## What is required
The answer is to be the lines below that lie between the line holding "1. ✅ **RESOLVED**" and the line holding "1.0211185857544933 × 10^291 |", inclusive, transcribed exactly and free of pictures.

[Records contained in a dataset]
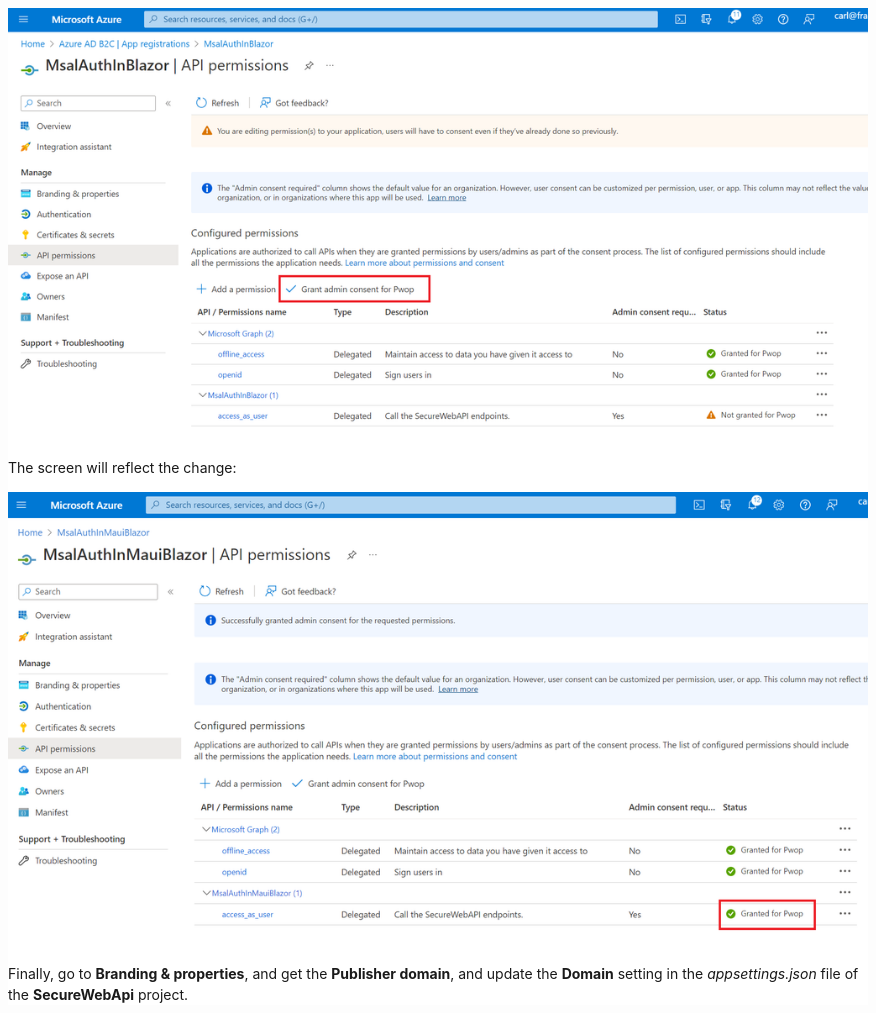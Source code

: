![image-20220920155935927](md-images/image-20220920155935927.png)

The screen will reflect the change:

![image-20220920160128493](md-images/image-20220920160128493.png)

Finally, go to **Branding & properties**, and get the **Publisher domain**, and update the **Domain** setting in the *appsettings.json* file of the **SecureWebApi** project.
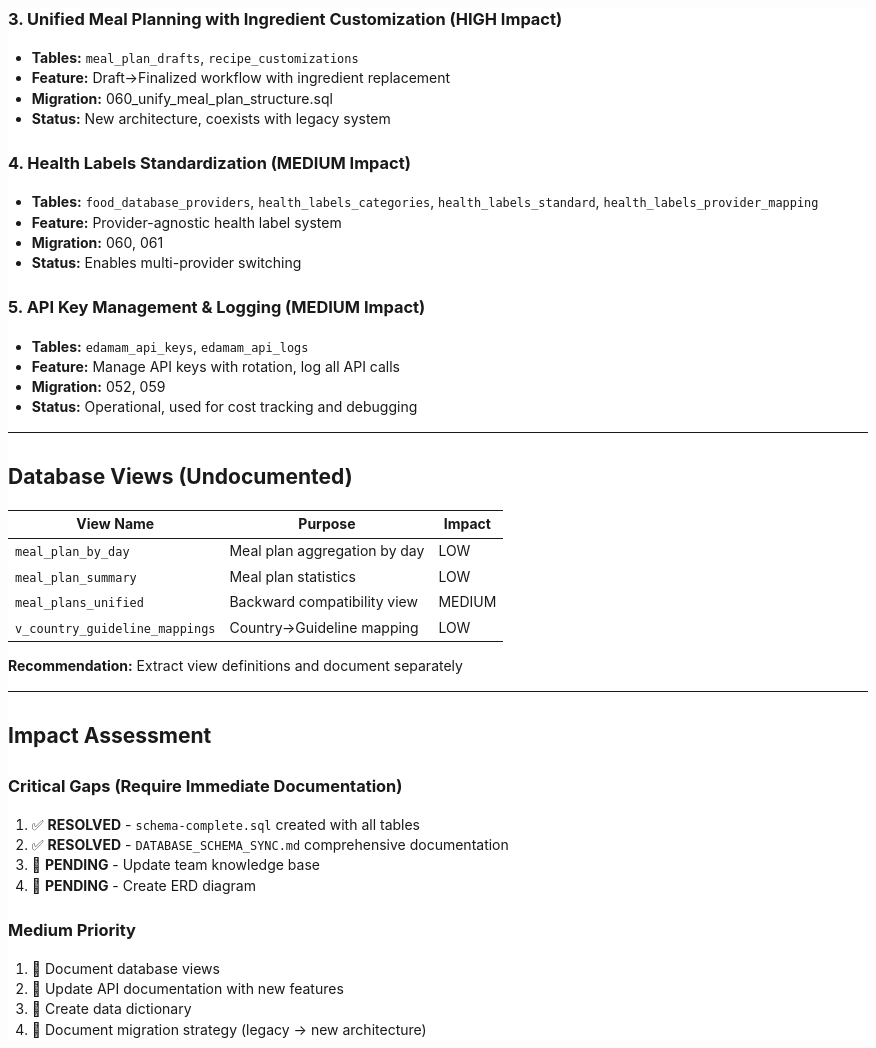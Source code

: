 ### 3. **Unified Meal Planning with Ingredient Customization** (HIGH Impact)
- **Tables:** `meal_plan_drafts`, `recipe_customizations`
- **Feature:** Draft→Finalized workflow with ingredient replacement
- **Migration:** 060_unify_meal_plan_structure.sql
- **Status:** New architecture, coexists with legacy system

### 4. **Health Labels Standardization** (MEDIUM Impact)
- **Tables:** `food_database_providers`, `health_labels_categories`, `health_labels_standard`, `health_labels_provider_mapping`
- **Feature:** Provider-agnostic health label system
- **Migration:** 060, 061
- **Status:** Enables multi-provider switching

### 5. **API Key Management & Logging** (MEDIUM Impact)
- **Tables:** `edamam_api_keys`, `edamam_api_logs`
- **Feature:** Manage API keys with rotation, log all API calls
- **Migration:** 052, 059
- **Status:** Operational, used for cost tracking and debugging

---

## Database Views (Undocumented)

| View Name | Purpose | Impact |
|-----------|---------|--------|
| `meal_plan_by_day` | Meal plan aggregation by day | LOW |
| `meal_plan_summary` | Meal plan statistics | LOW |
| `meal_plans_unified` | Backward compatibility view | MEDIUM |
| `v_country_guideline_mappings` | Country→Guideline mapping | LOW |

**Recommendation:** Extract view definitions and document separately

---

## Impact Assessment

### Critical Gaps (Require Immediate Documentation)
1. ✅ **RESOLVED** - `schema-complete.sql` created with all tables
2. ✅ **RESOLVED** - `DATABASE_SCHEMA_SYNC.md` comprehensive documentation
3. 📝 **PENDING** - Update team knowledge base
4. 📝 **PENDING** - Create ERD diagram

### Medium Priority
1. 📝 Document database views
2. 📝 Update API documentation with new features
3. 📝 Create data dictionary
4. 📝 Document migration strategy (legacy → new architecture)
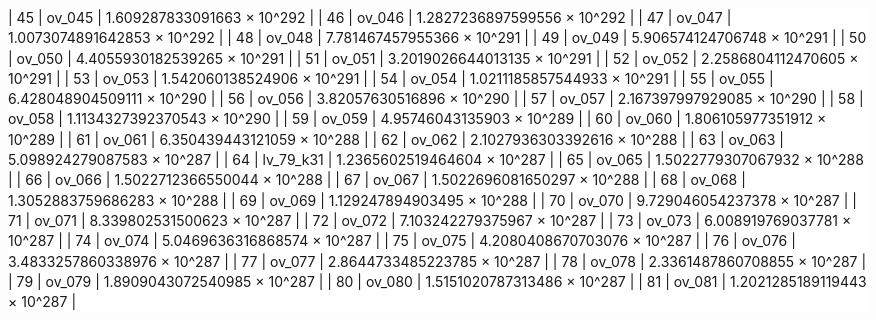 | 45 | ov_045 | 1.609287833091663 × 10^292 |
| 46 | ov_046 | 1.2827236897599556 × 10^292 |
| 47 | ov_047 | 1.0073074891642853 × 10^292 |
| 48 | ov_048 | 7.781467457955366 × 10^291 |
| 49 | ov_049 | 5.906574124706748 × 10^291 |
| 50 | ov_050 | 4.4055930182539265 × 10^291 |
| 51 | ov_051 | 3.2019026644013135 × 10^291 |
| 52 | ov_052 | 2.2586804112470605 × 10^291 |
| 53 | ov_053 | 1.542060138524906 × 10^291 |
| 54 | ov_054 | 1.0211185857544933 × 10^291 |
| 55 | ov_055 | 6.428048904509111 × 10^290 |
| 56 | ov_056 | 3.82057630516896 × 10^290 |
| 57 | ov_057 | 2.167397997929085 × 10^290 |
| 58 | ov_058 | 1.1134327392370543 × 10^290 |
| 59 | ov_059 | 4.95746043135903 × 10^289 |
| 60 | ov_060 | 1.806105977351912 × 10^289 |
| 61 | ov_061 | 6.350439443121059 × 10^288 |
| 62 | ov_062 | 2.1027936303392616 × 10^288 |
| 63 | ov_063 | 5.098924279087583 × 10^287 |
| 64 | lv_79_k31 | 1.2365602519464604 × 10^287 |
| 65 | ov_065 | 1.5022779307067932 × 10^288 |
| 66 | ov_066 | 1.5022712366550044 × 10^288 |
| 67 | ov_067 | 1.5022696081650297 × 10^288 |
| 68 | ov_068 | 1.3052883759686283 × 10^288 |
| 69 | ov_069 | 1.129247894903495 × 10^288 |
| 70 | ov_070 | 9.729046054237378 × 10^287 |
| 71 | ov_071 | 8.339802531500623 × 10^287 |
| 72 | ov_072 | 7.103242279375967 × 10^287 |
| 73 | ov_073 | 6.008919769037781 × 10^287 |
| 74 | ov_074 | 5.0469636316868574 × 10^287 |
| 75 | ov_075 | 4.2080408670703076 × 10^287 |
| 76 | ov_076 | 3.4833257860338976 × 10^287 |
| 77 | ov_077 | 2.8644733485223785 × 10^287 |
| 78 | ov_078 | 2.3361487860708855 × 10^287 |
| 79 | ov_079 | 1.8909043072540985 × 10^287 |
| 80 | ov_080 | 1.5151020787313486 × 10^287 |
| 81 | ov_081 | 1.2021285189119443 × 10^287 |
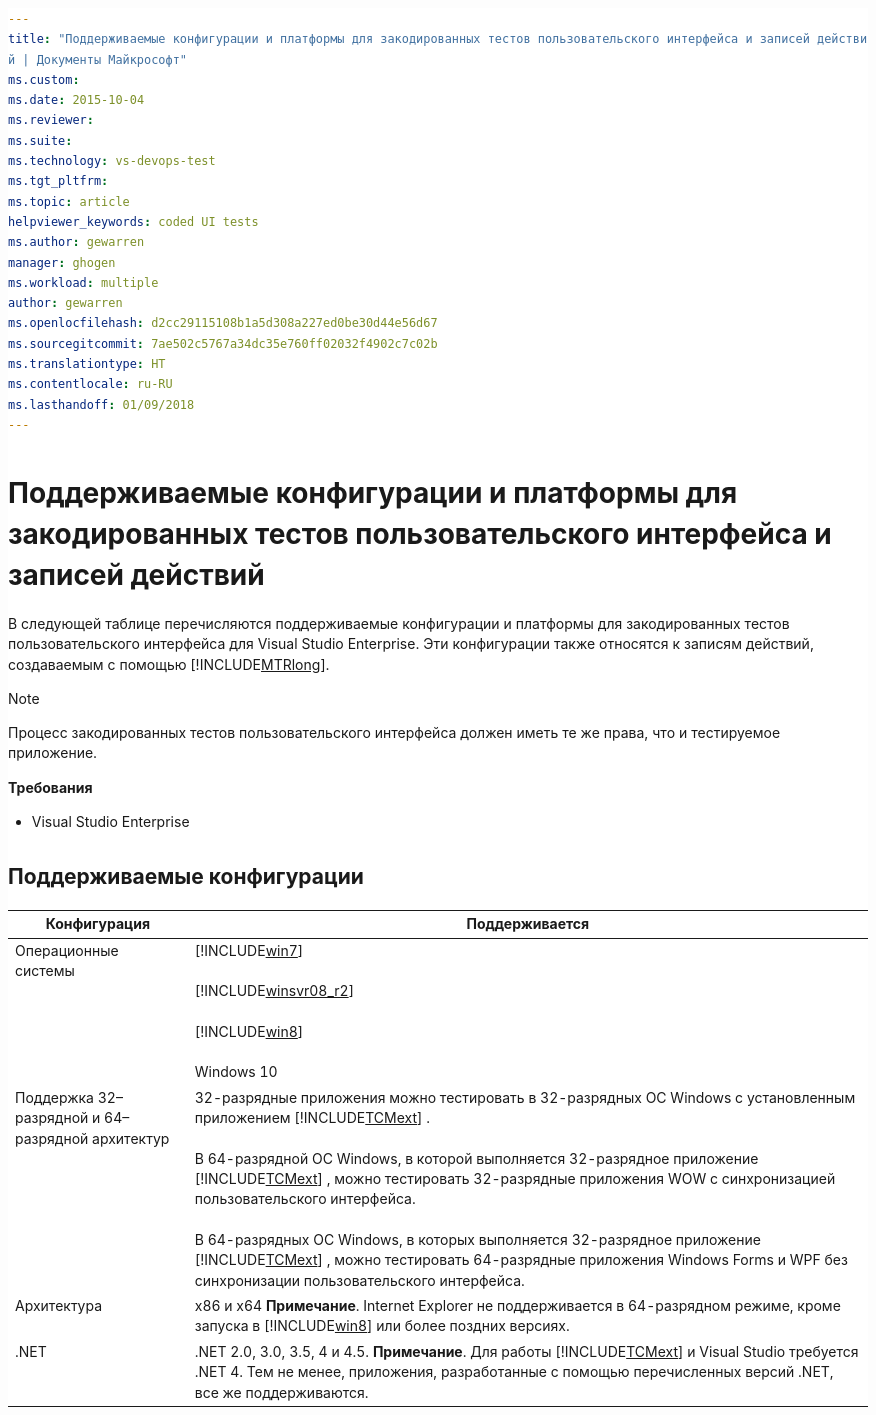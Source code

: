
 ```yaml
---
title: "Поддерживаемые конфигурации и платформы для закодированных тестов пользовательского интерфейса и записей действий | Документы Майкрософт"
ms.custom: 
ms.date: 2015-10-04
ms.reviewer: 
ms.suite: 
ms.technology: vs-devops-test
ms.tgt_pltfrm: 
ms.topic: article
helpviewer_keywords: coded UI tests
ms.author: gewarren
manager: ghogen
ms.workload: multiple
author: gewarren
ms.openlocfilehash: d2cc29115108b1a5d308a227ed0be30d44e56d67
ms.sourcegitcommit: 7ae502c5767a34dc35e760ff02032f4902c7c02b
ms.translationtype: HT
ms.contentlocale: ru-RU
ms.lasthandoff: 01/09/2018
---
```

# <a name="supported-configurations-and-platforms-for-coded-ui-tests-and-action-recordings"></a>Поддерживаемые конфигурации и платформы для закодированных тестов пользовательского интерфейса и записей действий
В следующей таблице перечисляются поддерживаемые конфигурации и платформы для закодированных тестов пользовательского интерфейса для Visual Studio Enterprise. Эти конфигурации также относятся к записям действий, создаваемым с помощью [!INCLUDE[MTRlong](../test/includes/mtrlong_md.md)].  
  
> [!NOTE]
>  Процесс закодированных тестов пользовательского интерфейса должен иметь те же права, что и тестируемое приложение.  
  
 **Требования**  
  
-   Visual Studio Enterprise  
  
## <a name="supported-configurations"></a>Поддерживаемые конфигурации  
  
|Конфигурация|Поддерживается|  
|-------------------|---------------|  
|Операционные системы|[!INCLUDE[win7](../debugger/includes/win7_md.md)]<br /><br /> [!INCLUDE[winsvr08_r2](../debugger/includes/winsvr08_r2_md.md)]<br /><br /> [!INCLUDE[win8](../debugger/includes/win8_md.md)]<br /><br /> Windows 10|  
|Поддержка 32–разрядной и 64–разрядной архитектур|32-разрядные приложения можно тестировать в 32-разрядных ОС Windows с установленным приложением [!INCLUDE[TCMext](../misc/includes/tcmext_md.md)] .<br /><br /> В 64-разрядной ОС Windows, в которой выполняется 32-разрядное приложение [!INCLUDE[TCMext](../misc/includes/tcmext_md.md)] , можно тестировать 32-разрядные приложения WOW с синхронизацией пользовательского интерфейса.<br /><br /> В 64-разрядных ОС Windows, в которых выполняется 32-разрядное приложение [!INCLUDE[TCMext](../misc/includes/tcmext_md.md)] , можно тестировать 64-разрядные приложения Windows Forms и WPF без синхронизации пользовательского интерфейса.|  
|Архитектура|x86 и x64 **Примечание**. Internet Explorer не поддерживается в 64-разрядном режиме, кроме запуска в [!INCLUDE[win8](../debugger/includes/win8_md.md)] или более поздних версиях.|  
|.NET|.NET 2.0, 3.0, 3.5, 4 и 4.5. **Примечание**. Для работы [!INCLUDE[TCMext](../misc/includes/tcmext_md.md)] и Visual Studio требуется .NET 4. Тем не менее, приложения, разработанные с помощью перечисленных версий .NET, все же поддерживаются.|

## Exercise response
1. ✅ **RESOLVED** - `schema-complete.sql` created with all tables
2. ✅ **RESOLVED** - `DATABASE_SCHEMA_SYNC.md` comprehensive documentation
3. 📝 **PENDING** - Update team knowledge base
4. 📝 **PENDING** - Create ERD diagram

### Medium Priority
1. 📝 Document database views
2. 📝 Update API documentation with new features
3. 📝 Create data dictionary
4. 📝 Document migration strategy (legacy → new architecture)
 | 45 | ov_045 | 1.609287833091663 × 10^292 |
| 46 | ov_046 | 1.2827236897599556 × 10^292 |
| 47 | ov_047 | 1.0073074891642853 × 10^292 |
| 48 | ov_048 | 7.781467457955366 × 10^291 |
| 49 | ov_049 | 5.906574124706748 × 10^291 |
| 50 | ov_050 | 4.4055930182539265 × 10^291 |
| 51 | ov_051 | 3.2019026644013135 × 10^291 |
| 52 | ov_052 | 2.2586804112470605 × 10^291 |
| 53 | ov_053 | 1.542060138524906 × 10^291 |
| 54 | ov_054 | 1.0211185857544933 × 10^291 |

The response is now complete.